_What you need to do:_ Excluding pictures, give the entries again exactly as they appear.

_Material supplied:_
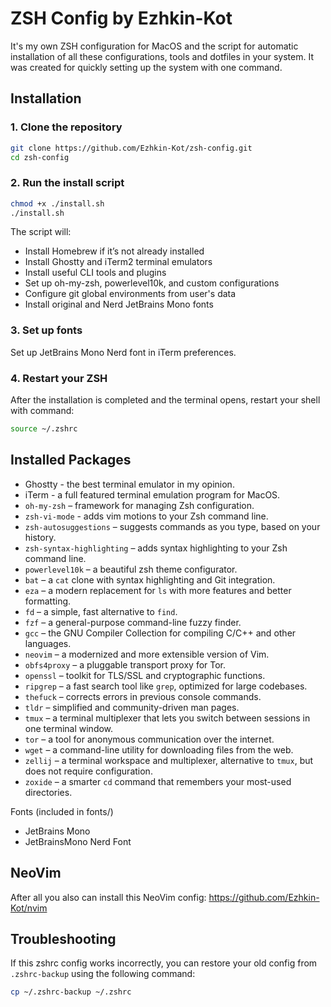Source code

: # ZSH Config by Ezhkin-Kot

It's my own ZSH configuration for MacOS and the script for automatic installation of all these configurations, tools and dotfiles in your system. It was created for quickly setting up the system with one command. 

## Installation

### 1. Clone the repository

```sh
git clone https://github.com/Ezhkin-Kot/zsh-config.git
cd zsh-config
```

### 2. Run the install script
```sh
chmod +x ./install.sh
./install.sh
```

The script will:
- Install Homebrew if it’s not already installed
- Install Ghostty and iTerm2 terminal emulators
- Install useful CLI tools and plugins
- Set up oh-my-zsh, powerlevel10k, and custom configurations
- Configure git global environments from user's data
- Install original and Nerd JetBrains Mono fonts

### 3. Set up fonts

Set up JetBrains Mono Nerd font in iTerm preferences.

### 4. Restart your ZSH

After the installation is completed and the terminal opens, restart your shell with command:
```sh
source ~/.zshrc
```

## Installed Packages
- Ghostty - the best terminal emulator in my opinion.
- iTerm - a full featured terminal emulation program for MacOS.
- `oh-my-zsh` – framework for managing Zsh configuration.
- `zsh-vi-mode` - adds vim motions to your Zsh command line.
- `zsh-autosuggestions` – suggests commands as you type, based on your history.
- `zsh-syntax-highlighting` – adds syntax highlighting to your Zsh command line.
- `powerlevel10k` – a beautiful zsh theme configurator.
- `bat` – a `cat` clone with syntax highlighting and Git integration.
- `eza` – a modern replacement for `ls` with more features and better formatting.
- `fd` – a simple, fast alternative to `find`.
- `fzf` – a general-purpose command-line fuzzy finder.
- `gcc` – the GNU Compiler Collection for compiling C/C++ and other languages.
- `neovim` – a modernized and more extensible version of Vim.
- `obfs4proxy` – a pluggable transport proxy for Tor.
- `openssl` – toolkit for TLS/SSL and cryptographic functions.
- `ripgrep` – a fast search tool like `grep`, optimized for large codebases.
- `thefuck` – corrects errors in previous console commands.
- `tldr` – simplified and community-driven man pages.
- `tmux` – a terminal multiplexer that lets you switch between sessions in one terminal window.
- `tor` – a tool for anonymous communication over the internet.
- `wget` – a command-line utility for downloading files from the web.
- `zellij` – a terminal workspace and multiplexer, alternative to `tmux`, but does not require configuration.
- `zoxide` – a smarter `cd` command that remembers your most-used directories.

Fonts (included in fonts/)
- JetBrains Mono
- JetBrainsMono Nerd Font

## NeoVim

After all you also can install this NeoVim config:
https://github.com/Ezhkin-Kot/nvim

## Troubleshooting

If this zshrc config works incorrectly, you can restore your old config from `.zshrc-backup` using the following command:
```sh
cp ~/.zshrc-backup ~/.zshrc
```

_Finished task:_
Source code

: # ZSH Config by Ezhkin-Kot

It's my own ZSH configuration for MacOS and the script for automatic installation of all these configurations, tools and dotfiles in your system. It was created for quickly setting up the system with one command. 

## Installation

### 1. Clone the repository

```sh
git clone https://github.com/Ezhkin-Kot/zsh-config.git
cd zsh-config
```

### 2. Run the install script
```sh
chmod +x ./install.sh
./install.sh
```

The script will:
- Install Homebrew if it’s not already installed
- Install Ghostty and iTerm2 terminal emulators
- Install useful CLI tools and plugins
- Set up oh-my-zsh, powerlevel10k, and custom configurations
- Configure git global environments from user's data
- Install original and Nerd JetBrains Mono fonts

### 3. Set up fonts

Set up JetBrains Mono Nerd font in iTerm preferences.

### 4. Restart your ZSH

After the installation is completed and the terminal opens, restart your shell with command:
```sh
source ~/.zshrc
```

## Installed Packages
- Ghostty - the best terminal emulator in my opinion.
- iTerm - a full featured terminal emulation program for MacOS.
- `oh-my-zsh` – framework for managing Zsh configuration.
- `zsh-vi-mode` - adds vim motions to your Zsh command line.
- `zsh-autosuggestions` – suggests commands as you type, based on your history.
- `zsh-syntax-highlighting` – adds syntax highlighting to your Zsh command line.
- `powerlevel10k` – a beautiful zsh theme configurator.
- `bat` – a `cat` clone with syntax highlighting and Git integration.
- `eza` – a modern replacement for `ls` with more features and better formatting.
- `fd` – a simple, fast alternative to `find`.
- `fzf` – a general-purpose command-line fuzzy finder.
- `gcc` – the GNU Compiler Collection for compiling C/C++ and other languages.
- `neovim` – a modernized and more extensible version of Vim.
- `obfs4proxy` – a pluggable transport proxy for Tor.
- `openssl` – toolkit for TLS/SSL and cryptographic functions.
- `ripgrep` – a fast search tool like `grep`, optimized for large codebases.
- `thefuck` – corrects errors in previous console commands.
- `tldr` – simplified and community-driven man pages.
- `tmux` – a terminal multiplexer that lets you switch between sessions in one terminal window.
- `tor` – a tool for anonymous communication over the internet.
- `wget` – a command-line utility for downloading files from the web.
- `zellij` – a terminal workspace and multiplexer, alternative to `tmux`, but does not require configuration.
- `zoxide` – a smarter `cd` command that remembers your most-used directories.

Fonts (included in fonts/)
- JetBrains Mono
- JetBrainsMono Nerd Font

## NeoVim

After all you also can install this NeoVim config:
https://github.com/Ezhkin-Kot/nvim

## Troubleshooting

If this zshrc config works incorrectly, you can restore your old config from `.zshrc-backup` using the following command:
```sh
cp ~/.zshrc-backup ~/.zshrc
```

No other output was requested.